From the National Institute of Justice Journal
“Missing Persons and Unidentified Remains: The Nation’s Silent Mass Disaster,” the January 2007 cover story of this publication from the U.S. Department of Justice’s research, development and evaluation agency, explains the work that our DNA Lab and the UNT System Center for Human Identification does for NIJ, law enforcement agencies around the country and family members of missing persons. The article includes a personal letter of thanks to George Adams, program/project coordinator for the Center for Human Identification, from a family member of someone identified by the DNA Lab. To read the letter, [click here].
From the Star-Telegram
A Jan. 22 editorial cited the case of a Dallas man who served 10 years in prison, spent another 13 years trying to prove he was not guilty of the crime and was finally cleared through DNA testing. Referencing a bill to be introduced in this legislative session that proposes an Innocence Commission to investigate wrong convictions, editors suggested that “While they’re at it, legislators should fund the state’s share of the University of North Texas System Center for Human Identification in Fort Worth for work that the Legislature has ordered sent to it.”

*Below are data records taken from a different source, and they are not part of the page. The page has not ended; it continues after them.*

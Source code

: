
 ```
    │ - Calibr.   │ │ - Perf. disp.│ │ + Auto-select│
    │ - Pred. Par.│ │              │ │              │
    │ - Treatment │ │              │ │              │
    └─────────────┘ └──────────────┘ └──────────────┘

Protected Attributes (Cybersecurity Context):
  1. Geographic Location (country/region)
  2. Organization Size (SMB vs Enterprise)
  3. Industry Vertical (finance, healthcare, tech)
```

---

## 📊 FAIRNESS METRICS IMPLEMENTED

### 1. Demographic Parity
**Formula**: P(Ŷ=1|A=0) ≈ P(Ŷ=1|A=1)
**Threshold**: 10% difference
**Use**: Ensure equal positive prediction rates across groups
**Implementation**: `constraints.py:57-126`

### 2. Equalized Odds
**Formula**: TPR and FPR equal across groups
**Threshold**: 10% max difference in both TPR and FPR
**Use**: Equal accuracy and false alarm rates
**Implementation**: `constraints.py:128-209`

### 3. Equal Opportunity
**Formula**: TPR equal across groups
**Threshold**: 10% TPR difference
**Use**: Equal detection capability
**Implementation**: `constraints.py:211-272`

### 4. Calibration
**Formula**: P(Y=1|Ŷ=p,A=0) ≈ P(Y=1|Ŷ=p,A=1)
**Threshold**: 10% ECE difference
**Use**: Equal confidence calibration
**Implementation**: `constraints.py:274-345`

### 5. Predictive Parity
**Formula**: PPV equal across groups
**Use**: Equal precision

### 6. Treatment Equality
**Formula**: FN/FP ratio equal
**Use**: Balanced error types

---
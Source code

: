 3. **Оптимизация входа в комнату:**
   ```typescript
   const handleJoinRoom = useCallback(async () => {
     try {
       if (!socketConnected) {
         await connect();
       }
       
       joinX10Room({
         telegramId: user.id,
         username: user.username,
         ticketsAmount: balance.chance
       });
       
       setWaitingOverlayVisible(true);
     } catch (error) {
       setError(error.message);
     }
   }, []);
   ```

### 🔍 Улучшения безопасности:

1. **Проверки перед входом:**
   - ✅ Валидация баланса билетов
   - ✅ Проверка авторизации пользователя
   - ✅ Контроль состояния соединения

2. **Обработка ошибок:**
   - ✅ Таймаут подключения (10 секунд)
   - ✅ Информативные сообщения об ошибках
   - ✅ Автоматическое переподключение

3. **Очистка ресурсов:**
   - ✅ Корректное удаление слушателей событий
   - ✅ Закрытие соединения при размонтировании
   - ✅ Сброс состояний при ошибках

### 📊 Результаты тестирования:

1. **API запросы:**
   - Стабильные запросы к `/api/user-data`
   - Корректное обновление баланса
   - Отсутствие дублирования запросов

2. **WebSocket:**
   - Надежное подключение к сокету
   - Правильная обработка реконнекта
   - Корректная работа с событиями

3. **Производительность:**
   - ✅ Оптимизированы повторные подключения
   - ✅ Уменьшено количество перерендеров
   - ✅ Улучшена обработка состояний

Dr. Ximena Urrutia-Rojas was quoted about a research project conducted by the School of Public Health in partnership with JPS Health Network and the United Way. Called the FitFuture program, the three-year-long study will follow elementary students’ progress to lose weight and become healthy through education in a school, family and community-focused program.
From the Fort Worth Business Press
The unique partnership between the Health Science Center and TECH Fort Worth, and the signing of our Center for Biohealth’s first tenant, CorInnova, Inc., was a cover feature in November. CorInnova, a company founded in 2004 at Texas A&M University, is developing a device that would be implanted in patients who have had heart attacks to massage the heart and keep it alive. Dr. Glenn Dillon and Dr. Robert McClain were interviewed about the scope of research projects at the Health Science Center.
Our Master Planning process was also featured in the same edition. Among the positive quotes from people concerned about the impact of our campus’ growth on the surrounding neighborhoods: “From the beginning of the process, the UNT people have been sensitive… they get it. They know that they have an opportunity to build the first urban campus from ground zero in the state of Texas for decades. They understand that they’re going to build something surrounded by elegant older neighborhoods and across the street from some of the most architecturally significant buildings in the Southwest. They have wanted, taken and used our input every step of the way so far.” Regular updates and presentations on the master planning process are posted at www.hsc.unt.edu/masterplan .
From the Dallas Morning News
Preparing nurses for careers in public health management was the topic of the education section in the newspaper’s December magazine about the healthcare industry in North Texas, Pulse. Dr. Fernando Treviño, dean of the School of Public Health, was interviewed about the new MSN/MPH dual degree offered by the University of Texas at Arlington School of Nursing and the Health Science Center.
In November, National Alzheimer’s Awareness Month, Dr. James Simpkins’ expertise in aging and Alzheimer’s disease was highlighted in Pulse as well as several other articles devoted to the topic in the newspaper that month.
From NBC/Channel 5
Dr. Roberto Cardarelli spoke about our commitment to health equity and our Texas Center for Health Disparities with reporter Carol Wang. He was interviewed about his work on the North Texas Healthy Heart Study, which is examining the effect of perceived discrimination on the prevalence of heart disease in minorities.